Thank you again for your words of encouragement
Amelia
Hello Amelia, I just wanted to say please don’t be too hard on yourself about what you think and feel about what’s happening to you. Maybe you could be seen as being a bit in denial, maybe some would say your feelings are irrational, maybe you are ashamed to admit to having PD, all of that may even be true. Truth is real or not it is the way you are reacting, it is your way and that’s ok. I suspect and I would stress it is only my personal opinion, there’s an element of your brain going into protective mode if you like only letting you think up to a point to prevent your being overwhelmed. It is a complicated and complex condition which delights in taking every opportunity to trip you up, the only consistency about it it seems to me is its inconsistency. You will find you will become used to this and develop strategies of one sort or another but whatever you think and feel is legitimate there are no could and should. It is not always easy, to an extent you have to grieve for a life gone and replaced by one on shifting sand foundations. Not easy but not impossible. Seems to me you are working through things as best you can. That’s all you or any of us can do. Your thinking, feelings or whatever will evolve over time at your pace, I think that is happening to you and ì think you will be fine. I wish you well.
Hi everyone,
I got Parkinson’s in the second half of 2016 but was not diagnosed properly until halfway thru 2017 I live in Houston where there is an awesome medical center and I go to a “motion disorder specialist” now. She put me on Neupro patches and Sinemet and I am doing well at the moment. By the way, the reason I joined your forum is because I was randomly searching thru PD forums and noticed that someone was recommending your forum to someone else with PD because yours is “very active and easy to use”, so I decided to join. Hopefully you don’t mind having a Texan on here . I am 68 years old and have been married 46 years. My wife and I have 2 grown children who provided us with 7 grandhildren. I retired from being a petroleum engineer at the end of last year.
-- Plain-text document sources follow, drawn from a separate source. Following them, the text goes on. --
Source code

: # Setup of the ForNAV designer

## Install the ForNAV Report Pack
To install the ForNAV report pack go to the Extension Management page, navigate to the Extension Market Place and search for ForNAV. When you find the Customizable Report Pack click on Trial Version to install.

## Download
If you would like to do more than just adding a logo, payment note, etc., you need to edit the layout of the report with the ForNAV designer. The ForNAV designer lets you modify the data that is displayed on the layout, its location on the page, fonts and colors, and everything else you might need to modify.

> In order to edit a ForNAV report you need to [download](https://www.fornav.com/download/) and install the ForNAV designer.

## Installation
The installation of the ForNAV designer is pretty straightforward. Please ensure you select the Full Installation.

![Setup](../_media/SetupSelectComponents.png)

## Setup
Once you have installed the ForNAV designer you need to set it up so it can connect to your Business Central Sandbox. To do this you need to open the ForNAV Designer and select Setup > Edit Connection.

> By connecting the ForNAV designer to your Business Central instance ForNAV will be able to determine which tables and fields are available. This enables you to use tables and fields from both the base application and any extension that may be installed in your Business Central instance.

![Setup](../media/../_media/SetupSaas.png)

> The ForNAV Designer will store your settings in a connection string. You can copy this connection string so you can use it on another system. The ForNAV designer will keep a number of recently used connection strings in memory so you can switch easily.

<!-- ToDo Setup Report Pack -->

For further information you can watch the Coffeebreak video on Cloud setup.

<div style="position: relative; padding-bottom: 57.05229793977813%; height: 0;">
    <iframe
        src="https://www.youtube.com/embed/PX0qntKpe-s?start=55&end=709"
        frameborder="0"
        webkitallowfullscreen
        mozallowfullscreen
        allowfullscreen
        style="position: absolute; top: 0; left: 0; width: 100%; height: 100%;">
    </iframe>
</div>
Although I am new to PD I hope to be able to maybe provide someone with a helpful comment or two as well as getting answers to my questions about this nasty condition.
Al S
A warm welcome to the forum!
We’re glad to hear that you’re doing well at the moment and hope the forum provides you with more insight and a friendly community.
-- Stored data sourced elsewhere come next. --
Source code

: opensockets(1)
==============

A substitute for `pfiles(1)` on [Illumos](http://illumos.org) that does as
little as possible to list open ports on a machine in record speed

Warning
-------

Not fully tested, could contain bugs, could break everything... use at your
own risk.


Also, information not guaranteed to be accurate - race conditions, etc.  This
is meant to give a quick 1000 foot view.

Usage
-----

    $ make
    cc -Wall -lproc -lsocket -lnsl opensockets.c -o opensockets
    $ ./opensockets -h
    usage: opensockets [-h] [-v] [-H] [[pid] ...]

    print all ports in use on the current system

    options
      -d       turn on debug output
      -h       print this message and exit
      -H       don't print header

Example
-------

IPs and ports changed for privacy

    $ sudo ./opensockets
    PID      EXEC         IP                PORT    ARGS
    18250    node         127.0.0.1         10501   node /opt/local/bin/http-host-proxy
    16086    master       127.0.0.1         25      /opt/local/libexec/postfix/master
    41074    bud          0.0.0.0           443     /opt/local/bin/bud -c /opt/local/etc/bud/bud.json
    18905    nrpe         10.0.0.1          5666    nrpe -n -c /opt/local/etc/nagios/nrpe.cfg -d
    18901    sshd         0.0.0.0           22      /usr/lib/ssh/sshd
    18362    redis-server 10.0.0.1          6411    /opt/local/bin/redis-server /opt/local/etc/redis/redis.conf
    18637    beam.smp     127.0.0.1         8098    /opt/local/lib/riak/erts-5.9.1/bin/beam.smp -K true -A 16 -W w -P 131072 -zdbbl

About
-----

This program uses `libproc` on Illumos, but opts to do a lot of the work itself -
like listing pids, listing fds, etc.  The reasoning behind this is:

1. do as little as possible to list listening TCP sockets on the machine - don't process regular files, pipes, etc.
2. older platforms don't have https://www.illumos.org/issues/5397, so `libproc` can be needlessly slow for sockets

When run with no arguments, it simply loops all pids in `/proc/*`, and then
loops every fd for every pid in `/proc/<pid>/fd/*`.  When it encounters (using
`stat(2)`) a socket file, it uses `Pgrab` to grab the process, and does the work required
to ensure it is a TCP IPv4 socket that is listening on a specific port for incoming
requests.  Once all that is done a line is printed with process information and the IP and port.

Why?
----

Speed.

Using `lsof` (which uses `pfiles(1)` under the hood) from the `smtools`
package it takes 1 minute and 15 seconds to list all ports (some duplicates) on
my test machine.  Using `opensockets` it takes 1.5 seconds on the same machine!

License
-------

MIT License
@Al_S Every one from all walks of life and country are most welcome on this Forum, we have got people from Australia who contribute so you will never be short of someone to talk to about this subject. As @Moderators2 Elan has pointed out, we are a friendly and most importantly, helpful bunch of people on here and will try to answer as many of your questions as we can, if not, then the Moderators step in and give you pointers as to where you may find the answers, hope this helps and that you continue to enjoy the Forum.
Amelia. I can only say how sorrry I am. I guess from your use of the term staff room you too are a teacher.Angry is norml, and in my case long lasting, PD has been resonsible for the breakdaown in relationships, an inability to work, early retirement…but it is what it is.